* WHAT TO DO
Reproduce the records word for word, from the first line to the line containing "- If your target is macOS/IOS".

--- START ---

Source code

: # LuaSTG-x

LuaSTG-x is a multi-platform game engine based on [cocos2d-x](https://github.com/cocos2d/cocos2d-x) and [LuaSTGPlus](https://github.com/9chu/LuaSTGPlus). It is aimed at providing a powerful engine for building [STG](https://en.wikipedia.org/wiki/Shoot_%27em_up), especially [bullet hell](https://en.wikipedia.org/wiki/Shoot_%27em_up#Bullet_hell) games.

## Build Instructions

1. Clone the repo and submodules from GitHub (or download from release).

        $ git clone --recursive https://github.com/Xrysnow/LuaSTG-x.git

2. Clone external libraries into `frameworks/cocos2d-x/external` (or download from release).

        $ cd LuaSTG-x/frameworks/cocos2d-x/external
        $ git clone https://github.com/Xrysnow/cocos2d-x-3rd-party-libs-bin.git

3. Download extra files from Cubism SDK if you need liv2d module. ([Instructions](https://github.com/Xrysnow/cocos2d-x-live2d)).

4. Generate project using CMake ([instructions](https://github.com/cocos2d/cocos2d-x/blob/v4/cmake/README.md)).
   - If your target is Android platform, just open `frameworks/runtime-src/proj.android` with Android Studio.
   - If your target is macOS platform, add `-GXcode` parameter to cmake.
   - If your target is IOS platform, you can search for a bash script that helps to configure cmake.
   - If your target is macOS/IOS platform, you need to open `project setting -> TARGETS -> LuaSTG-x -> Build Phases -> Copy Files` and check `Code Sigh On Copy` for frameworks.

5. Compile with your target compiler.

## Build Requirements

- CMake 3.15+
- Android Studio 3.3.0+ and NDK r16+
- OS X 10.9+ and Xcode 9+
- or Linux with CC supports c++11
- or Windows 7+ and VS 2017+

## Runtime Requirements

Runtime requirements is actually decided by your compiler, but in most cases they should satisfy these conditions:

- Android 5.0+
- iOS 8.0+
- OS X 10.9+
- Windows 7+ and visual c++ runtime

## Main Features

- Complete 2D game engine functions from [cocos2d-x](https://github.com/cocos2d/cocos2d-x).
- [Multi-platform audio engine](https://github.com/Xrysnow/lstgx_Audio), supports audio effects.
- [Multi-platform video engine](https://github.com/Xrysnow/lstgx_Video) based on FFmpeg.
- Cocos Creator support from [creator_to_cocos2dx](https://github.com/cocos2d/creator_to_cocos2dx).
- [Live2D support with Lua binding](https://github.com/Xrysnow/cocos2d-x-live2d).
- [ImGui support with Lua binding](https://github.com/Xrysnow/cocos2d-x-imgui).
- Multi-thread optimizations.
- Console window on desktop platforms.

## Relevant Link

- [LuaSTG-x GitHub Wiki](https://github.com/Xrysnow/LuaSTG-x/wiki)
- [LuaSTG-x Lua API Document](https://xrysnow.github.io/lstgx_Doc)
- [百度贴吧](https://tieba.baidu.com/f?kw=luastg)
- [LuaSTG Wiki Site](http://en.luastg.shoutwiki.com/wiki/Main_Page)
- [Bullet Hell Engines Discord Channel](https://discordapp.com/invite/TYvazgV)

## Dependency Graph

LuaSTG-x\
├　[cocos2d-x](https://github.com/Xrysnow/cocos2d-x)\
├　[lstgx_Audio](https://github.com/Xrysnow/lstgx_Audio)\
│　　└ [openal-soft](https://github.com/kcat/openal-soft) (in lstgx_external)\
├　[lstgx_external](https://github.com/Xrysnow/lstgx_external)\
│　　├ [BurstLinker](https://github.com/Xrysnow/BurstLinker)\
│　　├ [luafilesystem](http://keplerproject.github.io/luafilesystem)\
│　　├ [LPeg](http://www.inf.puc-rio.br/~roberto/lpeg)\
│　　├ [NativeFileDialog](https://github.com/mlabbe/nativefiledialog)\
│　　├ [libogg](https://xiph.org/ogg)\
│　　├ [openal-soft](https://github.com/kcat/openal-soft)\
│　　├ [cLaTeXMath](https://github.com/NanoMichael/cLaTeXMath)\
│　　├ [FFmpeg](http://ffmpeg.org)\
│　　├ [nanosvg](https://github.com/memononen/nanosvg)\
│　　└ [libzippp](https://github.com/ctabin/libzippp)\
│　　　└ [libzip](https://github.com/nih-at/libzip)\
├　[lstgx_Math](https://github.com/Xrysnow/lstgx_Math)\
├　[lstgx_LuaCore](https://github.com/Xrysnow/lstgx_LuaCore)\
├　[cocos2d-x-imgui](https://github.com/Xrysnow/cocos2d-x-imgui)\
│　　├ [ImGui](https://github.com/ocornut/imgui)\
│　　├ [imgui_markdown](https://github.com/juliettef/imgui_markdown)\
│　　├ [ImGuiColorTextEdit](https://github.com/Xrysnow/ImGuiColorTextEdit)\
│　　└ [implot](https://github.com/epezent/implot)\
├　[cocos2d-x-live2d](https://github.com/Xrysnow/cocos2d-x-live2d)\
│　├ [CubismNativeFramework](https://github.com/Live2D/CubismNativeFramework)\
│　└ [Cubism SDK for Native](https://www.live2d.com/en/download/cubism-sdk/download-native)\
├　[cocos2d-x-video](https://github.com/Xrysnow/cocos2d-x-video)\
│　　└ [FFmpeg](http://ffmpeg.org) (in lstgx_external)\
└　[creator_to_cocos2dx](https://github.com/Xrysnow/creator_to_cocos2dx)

--- END ---

* ANSWER TO THE PROBLEM
Source code

: # LuaSTG-x

LuaSTG-x is a multi-platform game engine based on [cocos2d-x](https://github.com/cocos2d/cocos2d-x) and [LuaSTGPlus](https://github.com/9chu/LuaSTGPlus). It is aimed at providing a powerful engine for building [STG](https://en.wikipedia.org/wiki/Shoot_%27em_up), especially [bullet hell](https://en.wikipedia.org/wiki/Shoot_%27em_up#Bullet_hell) games.

## Build Instructions

1. Clone the repo and submodules from GitHub (or download from release).

        $ git clone --recursive https://github.com/Xrysnow/LuaSTG-x.git

2. Clone external libraries into `frameworks/cocos2d-x/external` (or download from release).

        $ cd LuaSTG-x/frameworks/cocos2d-x/external
        $ git clone https://github.com/Xrysnow/cocos2d-x-3rd-party-libs-bin.git

3. Download extra files from Cubism SDK if you need liv2d module. ([Instructions](https://github.com/Xrysnow/cocos2d-x-live2d)).

4. Generate project using CMake ([instructions](https://github.com/cocos2d/cocos2d-x/blob/v4/cmake/README.md)).
   - If your target is Android platform, just open `frameworks/runtime-src/proj.android` with Android Studio.
   - If your target is macOS platform, add `-GXcode` parameter to cmake.
   - If your target is IOS platform, you can search for a bash script that helps to configure cmake.
   - If your target is macOS/IOS platform, you need to open `project setting -> TARGETS -> LuaSTG-x -> Build Phases -> Copy Files` and check `Code Sigh On Copy` for frameworks.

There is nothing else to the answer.